The trial court granted the defendant’s motion for summary judgment by applying the presumption of prejudice in a case where the insureds submitted a claim for Hurricane Irma damages almost three years after landfall. The defendant relied in part on the insured’s record statement in which he “unequivocally revealed” he was aware of the alleged damage to the property right after the date of loss, yet reported the claim to the defendant almost three years later. The insureds attempted to explain away the recorded statement via declaration, but it failed to articulate why they were unaware of the alleged damage to their property for almost three years. As there was no record of evidence rebutting the presumption of prejudice, the trial court granted the defendant’s motion.

The Third District Court of Appeals upheld the trial court’s ruling by utilizing the following two-step analysis: first, the court must determine whether the notice was provided in a timely manner; and second, if the notice was untimely, the court must determine whether the insured rebutted the presumption of prejudice that arose from the untimely notice of the claim (see, Navarro v. Citizens Prop. Ins. Corp., 353 So. 3d 1276, 1279 (Fla. 3d DCA 2023)).
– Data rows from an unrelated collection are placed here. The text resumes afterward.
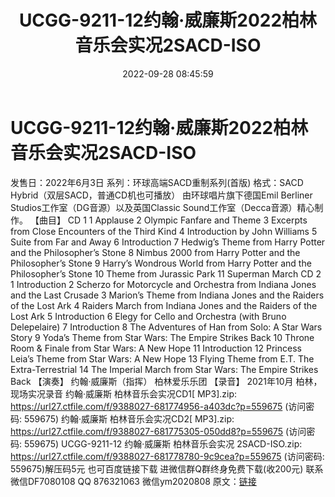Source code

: ﻿---
title: UCGG-9211-12约翰·威廉斯2022柏林音乐会实况2SACD-ISO
date: 2022-09-28 08:45:59
categories: 新碟专辑、稀有等精品
tags: 纯音雅乐
---
# UCGG-9211-12约翰·威廉斯2022柏林音乐会实况2SACD-ISO

发售日：2022年6月3日
系列：环球高端SACD重制系列(首版)
格式：SACD Hybrid（双层SACD，普通CD机也可播放）
由环球唱片旗下德国Emil Berliner Studios工作室（DG音源）以及英国Classic
Sound工作室（Decca音源）精心制作。
【曲目】
CD 1
1 Applause
2 Olympic Fanfare and Theme
3 Excerpts from Close Encounters of the Third Kind
4 Introduction by John Williams
5 Suite from Far and Away
6 Introduction
7 Hedwig’s Theme from Harry Potter and the Philosopher’s
Stone
8 Nimbus 2000 from Harry Potter and the Philosopher’s
Stone
9 Harry’s Wondrous World from Harry Potter and the
Philosopher’s Stone
10 Theme from Jurassic Park
11 Superman March
CD 2
1 Introduction
2 Scherzo for Motorcycle and Orchestra from Indiana Jones and
the Last Crusade
3 Marion’s Theme from Indiana Jones and the Raiders of the
Lost Ark
4 Raiders March from Indiana Jones and the Raiders of the Lost
Ark
5 Introduction
6 Elegy for Cello and Orchestra (with Bruno Delepelaire)
7 Introduction
8 The Adventures of Han from Solo: A Star Wars Story
9 Yoda’s Theme from Star Wars: The Empire Strikes Back
10 Throne Room & Finale from Star Wars: A New Hope
11 Introduction
12 Princess Leia’s Theme from Star Wars: A New Hope
13 Flying Theme from E.T. The Extra-Terrestrial
14 The Imperial March from Star Wars: The Empire Strikes
Back
【演奏】
约翰·威廉斯（指挥）
柏林爱乐乐团
【录音】
2021年10月
柏林，现场实况录音
约翰·威廉斯 柏林音乐会实况CD1[ MP3].zip: https://url27.ctfile.com/f/9388027-681774956-a403dc?p=559675
(访问密码: 559675)
约翰·威廉斯 柏林音乐会实况CD2[ MP3].zip: https://url27.ctfile.com/f/9388027-681775305-050dd8?p=559675
(访问密码: 559675)
UCGG-9211-12 约翰·威廉斯 柏林音乐会实况 2SACD-ISO.zip: https://url27.ctfile.com/f/9388027-681778780-9c9cea?p=559675
(访问密码: 559675)解压码5元
也可百度链接下载
进微信群Q群终身免费下载(收200元)
联系微信DF7080108 QQ 876321063
微信ym2020808
原文：[链接](https://blog.sina.com.cn/s/blog_1647c7e7601030zn9.html)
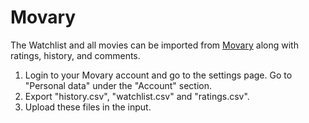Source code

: # Movary

The Watchlist and all movies can be imported from [Movary](https://movary.org)
along with ratings, history, and comments.

1. Login to your Movary account and go to the settings page. Go to "Personal data"
  under the "Account" section.
2. Export "history.csv", "watchlist.csv" and "ratings.csv".
3. Upload these files in the input.
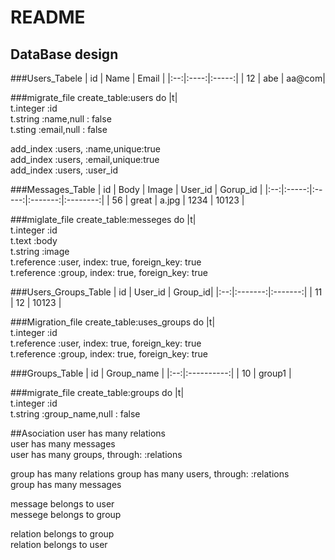 # README
## DataBase design

###Users_Tabele
| id | Name | Email |
|:--:|:----:|:-----:|
| 12 | abe  | aa@com|

###migrate_file
create_table:users do |t|  
t.integer :id  
t.string  :name,null : false  
t.sting   :email,null : false  

 add_index :users, :name,unique:true  
 add_index :users, :email,unique:true  
 add_index :users, :user_id  

###Messages_Table
| id | Body  | Image | User_id | Gorup_id |
|:--:|:-----:|:-----:|:-------:|:--------:|
| 56 | great | a.jpg |  1234   |  10123   |

###miglate_file
create_table:messeges do |t|  
t.integer   :id  
t.text      :body  
t.string    :image  
t.reference :user, index: true, foreign_key: true  
t.reference :group, index: true, foreign_key: true  

###Users_Groups_Table
| id | User_id | Group_id|
|:--:|:-------:|:-------:|
| 11 | 12      | 10123   |

###Migration_file
create_table:uses_groups do |t|  
t.integer   :id  
t.reference :user, index: true, foreign_key: true  
t.reference :group, index: true, foreign_key: true  


###Groups_Table
| id | Group_name |
|:--:|:----------:|
| 10 |  group1    |

###migrate_file
create_table:groups do |t|  
t.integer :id  
t.string  :group_name,null : false  

##Asociation
user has many relations  
user has many messages  
user has many groups, through: :relations  
  
group has many relations
group has many users, through: :relations  
group has many messages  
  
message belongs to user  
messege belongs to group  
  
relation belongs to group  
relation belongs to user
As to the first step, the court echoed the trial court’s decision and pointed to the recorded statement and the insureds’ failure to show recorded evidence as to why they were unaware of the damage or the possibility of damage to the property for more than three years.

Next, as to the second step, the court declined to adopt the “policy language exception” articulated in Perez v. Citizens Property Insurance Corp., 345 So. 3d 893 (Fla. 4th DCA 2022) for three reasons. First, the court states the “policy language exception,” which states the presumption of prejudice should not apply when the policy language expressly conditions the insurer’s contractual right to deny coverage upon a breach resulting in prejudice, frustrates the purpose of a prompt notice provision in that the insureds are (typically) in a better position to articulate when the damage happened. As such, because the insurer must adjust and pay a covered claim a timely manner, prejudice from a breach of the notice provision is “manifest.” Second, the court states the policy language in question “does nothing more than recognize that, for [defendant] to deny coverage, the insured must breach the policy and the breach must result in prejudice to [defendant].” Lastly, declining to utilize the “policy language exception” upholds to the court’s value of stability and predictability in law, as the court has either “unqualifiedly applied or favorably referenced the presumption of prejudice in cases involving policy language identical to the language in this case” in three cases within the last year.

DISCLAIMER: Because of the generality of this update, the information provided herein may not be applicable in all situations and should not be acted upon without specific legal advice based on particular situations.